Search code examples
pythonpython-3.xpickledill

Serialising a function object with attributes, one attribute missing when loading


I am using dill in python 3.7, but one of the attributes of a function is lost when I reload it latter.

I have class named session that I save on program exit, load at start. This object contains, indirectly, Tranform instances that have a a function attribute that references a specific function. That function has several attributes set on it.

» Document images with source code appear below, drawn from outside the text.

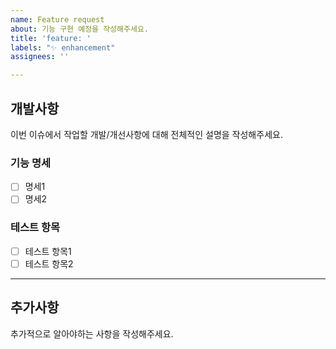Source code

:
 ```yaml
---
name: Feature request
about: 기능 구현 예정을 작성해주세요.
title: 'feature: '
labels: "✨ enhancement"
assignees: ''

---
```


## 개발사항

이번 이슈에서 작업할 개발/개선사항에 대해 전체적인 설명을 작성해주세요.

### 기능 명세

- [ ] 명세1
- [ ] 명세2

### 테스트 항목

- [ ] 테스트 항목1
- [ ] 테스트 항목2

---


## 추가사항

추가적으로 알아야하는 사항을 작성해주세요.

When I use a debugger when I save the session, I can see that the specific attribute is present and set to None. But when I load a saved session, everything is fine except that this one attribute has disappeared.

Here is the saving code:

def save(self):
    print ('\n SAVING SESSION STATE, DO NOT EXIT')
    breakpoint()

    sessionDirectory='__PETL__'
    if not os.path.exists(sessionDirectory):
        os.makedirs(sessionDirectory)
    with open(sessionDirectory+'/'+self.name, 'wb') as f: 
        dill.dump(self,f)
    print ('\nSession Saved, exiting')

Here is the loading code:

def loadSession(self, sessionName):
    if (Session.dontLoad):
        print ('Creating New Session')
        return None
    try:
        with open('__PETL__/'+ sessionName, 'rb') as f:
            session=dill.load(f)
    except FileNotFoundError:
        print ('No session found, creating new one')
        return None

    return session

And here are the debugger outputs:

Saving:

> /home/osboxes/stage/inspireDataBase2/migrations/src/session/session.py(160)save()
-> sessionDirectory='__PETL__'
(Pdb) print( self.transforms[0].transform.function.queryRes)
None
(Pdb) print (dir(self.transforms[0].transform.function)[-9:])
['after', 'args', 'columns', 'fetch', 'indexs', 'query', 'queryRes', 'sameorderasafter', 'transformvar']
(Pdb) dill.dumps(self.transforms[0].transform.function)
b'\x80\x03cuserTransformModulePreparsed\ntransform__constru__buildinggeometry2d\nq\x00.'
(Pdb) c
Session Saved, exiting

Loading:

> /home/osboxes/stage/inspireDataBase2/migrations/src/session/session.py(39)__init__()
-> session.printJobDone()
(Pdb) print( self.transforms[0].transform.function.queryRes)
*** AttributeError: 'function' object has no attribute 'queryRes'
(Pdb) print( session.transforms[0].transform.function.queryRes)
*** AttributeError: 'function' object has no attribute 'queryRes'
(Pdb) print (dir(session.transforms[0].transform.function)[-9:])
['__subclasshook__', 'after', 'args', 'columns', 'fetch', 'indexs', 'query', 'sameorderasafter', 'transformvar']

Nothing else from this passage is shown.